The Spruce / Jennifer Perillo

Prep: 10 mins
Cook: 30 mins
Total: 40 mins
Servings: 4 servings
Yield: 4 pork chops
Nutrition Facts (per serving)
570 Calories
40g Fat
8g Carbs
47g Protein
Show Full Nutrition Label Hide Full Nutrition Label
Nutrition Facts
Servings: 4
Amount per serving
Calories 570
% Daily Value*
Total Fat 40g 51%
Saturated Fat 19g 97%
Cholesterol 164mg 55%
Sodium 783mg 34%
Total Carbohydrate 8g 3%
Dietary Fiber 1g 4%
Total Sugars 3g
Protein 47g
Vitamin C 7mg 33%
Calcium 328mg 25%
Iron 1mg 8%
Potassium 694mg 15%
*The % Daily Value (DV) tells you how much a nutrient in a food serving contributes to a daily diet. 2,000 calories a day is used for general nutrition advice.
(Nutrition information is calculated using an ingredient database and should be considered an estimate.)

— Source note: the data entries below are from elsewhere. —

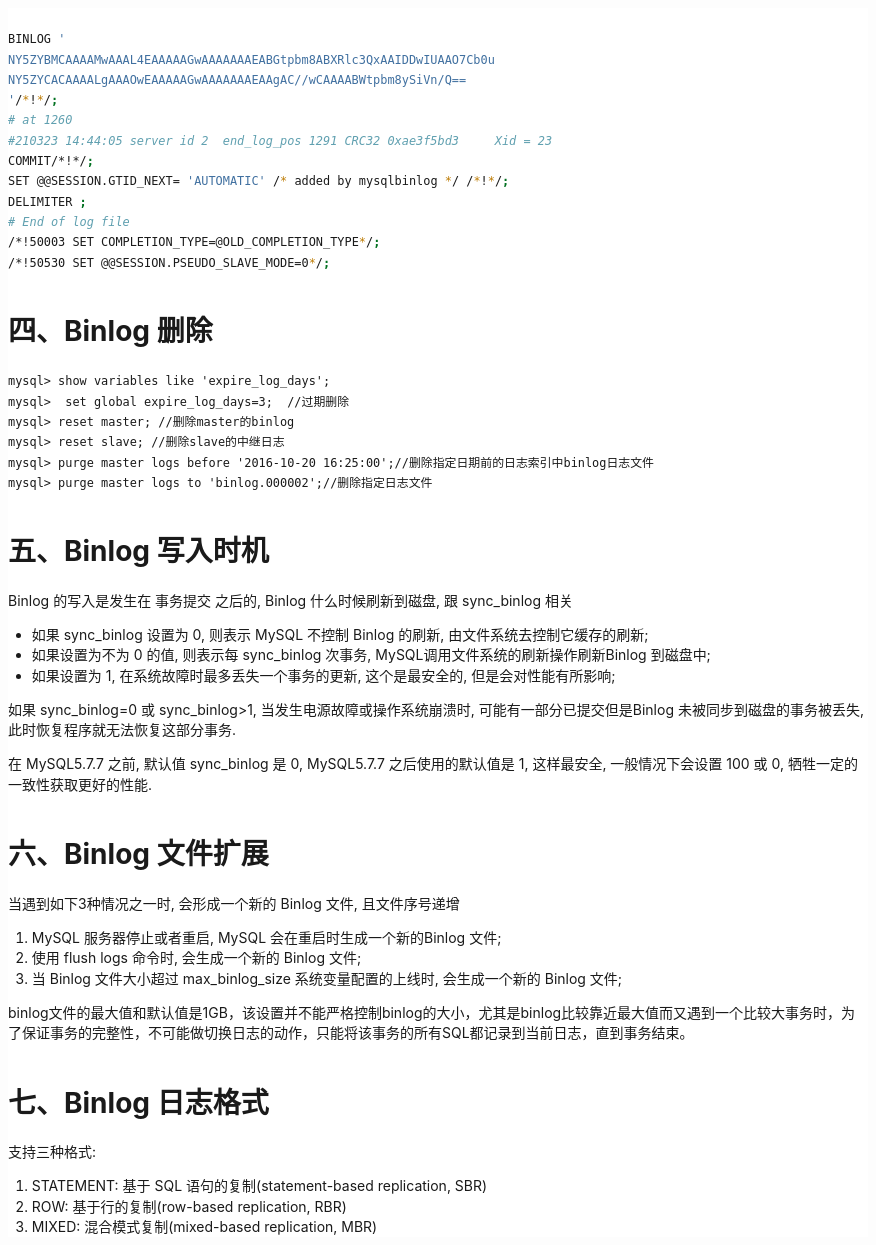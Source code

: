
 ```bash

BINLOG '
NY5ZYBMCAAAAMwAAAL4EAAAAAGwAAAAAAAEABGtpbm8ABXRlc3QxAAIDDwIUAAO7Cb0u
NY5ZYCACAAAALgAAAOwEAAAAAGwAAAAAAAEAAgAC//wCAAAABWtpbm8ySiVn/Q==
'/*!*/;
# at 1260
#210323 14:44:05 server id 2  end_log_pos 1291 CRC32 0xae3f5bd3 	Xid = 23
COMMIT/*!*/;
SET @@SESSION.GTID_NEXT= 'AUTOMATIC' /* added by mysqlbinlog */ /*!*/;
DELIMITER ;
# End of log file
/*!50003 SET COMPLETION_TYPE=@OLD_COMPLETION_TYPE*/;
/*!50530 SET @@SESSION.PSEUDO_SLAVE_MODE=0*/;
```

# 四、Binlog 删除
```mysql
mysql> show variables like 'expire_log_days';
mysql>  set global expire_log_days=3;  //过期删除
mysql> reset master; //删除master的binlog
mysql> reset slave; //删除slave的中继日志
mysql> purge master logs before '2016-10-20 16:25:00';//删除指定日期前的日志索引中binlog日志文件
mysql> purge master logs to 'binlog.000002';//删除指定日志文件
```

# 五、Binlog 写入时机
Binlog 的写入是发生在 事务提交 之后的, Binlog 什么时候刷新到磁盘, 跟 sync_binlog 相关

- 如果 sync_binlog 设置为 0, 则表示 MySQL 不控制 Binlog 的刷新, 由文件系统去控制它缓存的刷新;
- 如果设置为不为 0 的值, 则表示每 sync_binlog 次事务, MySQL调用文件系统的刷新操作刷新Binlog 到磁盘中;
- 如果设置为 1, 在系统故障时最多丢失一个事务的更新, 这个是最安全的, 但是会对性能有所影响;

如果 sync_binlog=0 或 sync_binlog>1, 当发生电源故障或操作系统崩溃时, 可能有一部分已提交但是Binlog 未被同步到磁盘的事务被丢失, 此时恢复程序就无法恢复这部分事务.

在 MySQL5.7.7 之前, 默认值 sync_binlog 是 0, MySQL5.7.7 之后使用的默认值是 1, 这样最安全, 一般情况下会设置 100 或 0, 牺牲一定的一致性获取更好的性能.

# 六、Binlog 文件扩展
当遇到如下3种情况之一时, 会形成一个新的 Binlog 文件, 且文件序号递增
1. MySQL 服务器停止或者重启, MySQL 会在重启时生成一个新的Binlog 文件;
2. 使用 flush logs 命令时, 会生成一个新的 Binlog 文件;
3. 当 Binlog 文件大小超过 max_binlog_size 系统变量配置的上线时, 会生成一个新的 Binlog 文件;

binlog文件的最大值和默认值是1GB，该设置并不能严格控制binlog的大小，尤其是binlog比较靠近最大值而又遇到一个比较大事务时，为了保证事务的完整性，不可能做切换日志的动作，只能将该事务的所有SQL都记录到当前日志，直到事务结束。

# 七、Binlog 日志格式
支持三种格式:
1. STATEMENT: 基于 SQL 语句的复制(statement-based replication, SBR)
2. ROW: 基于行的复制(row-based replication, RBR)
3. MIXED: 混合模式复制(mixed-based replication, MBR)
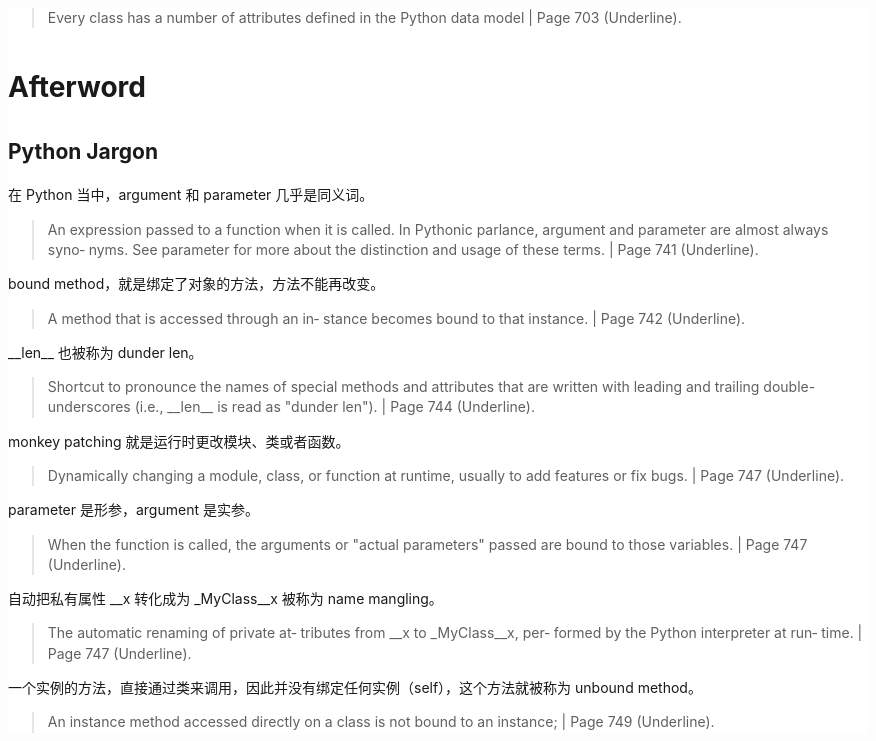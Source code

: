 > Every class has a number of attributes defined in the Python data model \| Page 703 (Underline).

# Afterword

## Python Jargon

在 Python 当中，argument 和 parameter 几乎是同义词。

> An expression passed to a function when it is  called.  In  Pythonic  parlance,  argument and  parameter  are  almost  always  syno‐ nyms.  See  parameter  for  more  about  the distinction and usage of these terms. \| Page 741 (Underline).

bound method，就是绑定了对象的方法，方法不能再改变。

> A method that is accessed through an in‐ stance becomes bound to that instance. \| Page 742 (Underline).

\_\_len\_\_ 也被称为 dunder len。

> Shortcut to pronounce the names of special methods and attributes that are written with leading  and  trailing  double-underscores (i.e., \_\_len\_\_ is read as "dunder len"). \| Page 744 (Underline).

monkey patching 就是运行时更改模块、类或者函数。

> Dynamically changing a module, class, or function at runtime, usually to add features or fix bugs. \| Page 747 (Underline).

parameter 是形参，argument 是实参。

> When the function is called, the arguments  or  "actual  parameters"  passed are bound to those variables. \| Page 747 (Underline).

自动把私有属性 \_\_x 转化成为 \_MyClass\_\_x 被称为 name mangling。

> The  automatic  renaming  of  private  at‐ tributes  from  \_\_x  to  \_MyClass\_\_x,  per‐ formed  by  the  Python  interpreter  at  run‐ time. \| Page 747 (Underline).

一个实例的方法，直接通过类来调用，因此并没有绑定任何实例（self），这个方法就被称为 unbound method。

> An instance method accessed directly on a class is not bound to an instance; \| Page 749 (Underline).

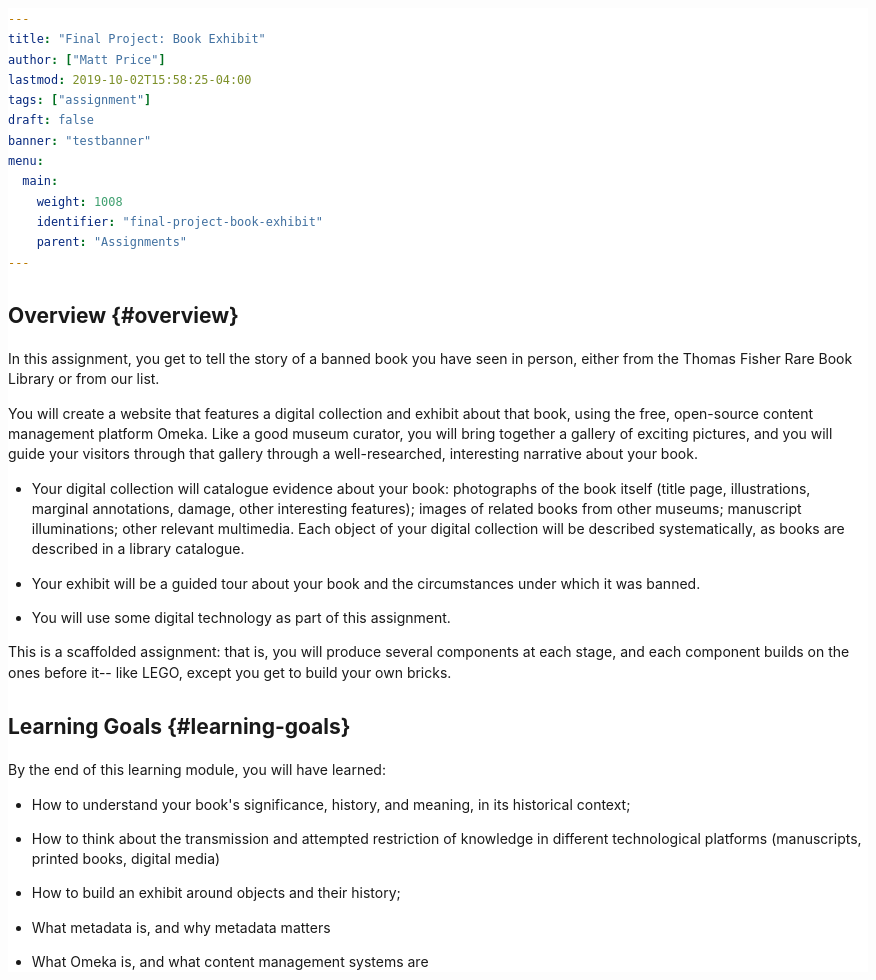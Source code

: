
 ```yaml
---
title: "Final Project: Book Exhibit"
author: ["Matt Price"]
lastmod: 2019-10-02T15:58:25-04:00
tags: ["assignment"]
draft: false
banner: "testbanner"
menu:
  main:
    weight: 1008
    identifier: "final-project-book-exhibit"
    parent: "Assignments"
---
```


## Overview {#overview}

In this assignment, you get to tell the story of a banned book you have seen in person, either from the Thomas Fisher Rare Book Library or from our list.

You will create a website that features a digital collection and exhibit about that book, using the free, open-source content management platform Omeka. Like a good museum curator, you will bring together a gallery of exciting pictures, and you will guide your visitors through that gallery through a well-researched, interesting narrative about your book.

-   Your digital collection will catalogue evidence about your book: photographs of the book itself (title page, illustrations, marginal annotations, damage, other interesting features); images of related books from other museums; manuscript illuminations; other relevant multimedia. Each object of your digital collection will be described systematically, as books are described in a library catalogue.

-   Your exhibit will be a guided tour about your book and the circumstances under which it was banned.

-   You will use some digital technology as part of this assignment.

This is a scaffolded assignment: that is, you will produce several components at each stage, and each component builds on the ones before it-- like LEGO, except you get to build your own bricks.


## Learning Goals {#learning-goals}

By the end of this learning module, you will have learned:

-   How to understand your book's significance, history, and meaning, in its historical context;

-   How to think about the transmission and attempted restriction of knowledge in different technological platforms (manuscripts, printed books, digital media)

-   How to build an exhibit around objects and their history;

-   What metadata is, and why metadata matters

-   What Omeka is, and what content management systems are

Love the idea of French onion soup but need something more filling for dinner? This recipe for French onion pork chops are the best of both worlds, topped with gooey, melty cheese, and sautéed onions for a winning main course. 

French onion soup starts with a base of caramelized onions, but we're taking an extra step to build layers of flavor by browning the pork chops in the skillet first. We take a little shortcut by sautéing the onions until deeply browned and softened but not exactly caramelized. The best part of French onion soup is that golden, bubbly, cheesy topping which we achieve with a quick run under the broiler once the pork chops are cooked through.

Wondering what to serve with these French onion pork chops? There's ample sauce for simmering the pork chops in the oven. A crusty baguette is perfect for sopping up all the pan juices, and a salad rounds out the meal. You can also serve it over noodles or with rice.


  • 4 thick-cut boneless pork chops

  • Sea salt, to taste

  • Freshly ground black pepper, to taste

  • 4 tablespoons butter, divided

  • 2 large yellow onions, thinly sliced

  • 2 cloves garlic, finely chopped

  • 1 tablespoon sherry vinegar

  • 1 teaspoon chopped fresh thyme

  • 1 cup beef or chicken broth (water is fine, too.)

  • 1 cup grated Gruyère, or Swiss cheese

  • 2 tablespoons chopped fresh parsley, for garnish

Steps to Make It

  1. Gather the ingredients.

  2. Preheat the oven to 400 F. Season pork chops all over with salt and pepper. 

  3. Melt 2 tablespoons butter in a large oven-proof skillet over medium-high heat. Add pork chops to skillet and cook until browned on both sides, flipping once, 3 to 4 minutes per side.

  4. Transfer to a plate (pork chops won’t be cooked through), leaving any rendered fat in the skillet.

  5. Melt 2 more tablespoons of butter in the same skillet over medium heat.

  6. Add onions and garlic, then season with salt and pepper. Cook onions and garlic, stirring often to prevent from sticking to the skillet, until softened and deep golden, 10 to 15 minutes.

  7. Add sherry and thyme to the skillet with onions stirring to combine.

  8. Stir in broth, scraping up any browned bits from the bottom of the skillet. 

  9. Return pork chops and any resting juices collected on the plate to the skillet with onions. Evenly sprinkle cheese over pork chops.

  10. Bake on top rack until pork chops are cooked through (145 F on an instant-read thermometer) and cheese is melted, 8 to 10 minutes. Switch oven to broil and cook until cheese is browned in spots, 1 to 2 minutes.

  11. Serve the pork chops with some of the cheesy onions spooned over top and garnish with parsley before serving.


  • Be sure to choose an oven-proof skillet when cooking these French onion pork chops since they finish cooking in the oven.
  • If you don't have an oven-proof skillet, you can transfer the onion soup base and pork chops to a baking dish before topping it with the cheese, and finish baking it that way.

Recipe Variations

  • No broth, no problem. In a pinch, water works great here, too. You'll still get plenty of flavor from the onions and pork chops browning in the skillet.
  • Gruyere and Swiss cheese are most commonly used in French onion soup but provolone and mozzarella are good substitutes, too. 
  • For a heartier steakhouse take on the dish, feel free to use thick-cut bone-in chops instead of boneless.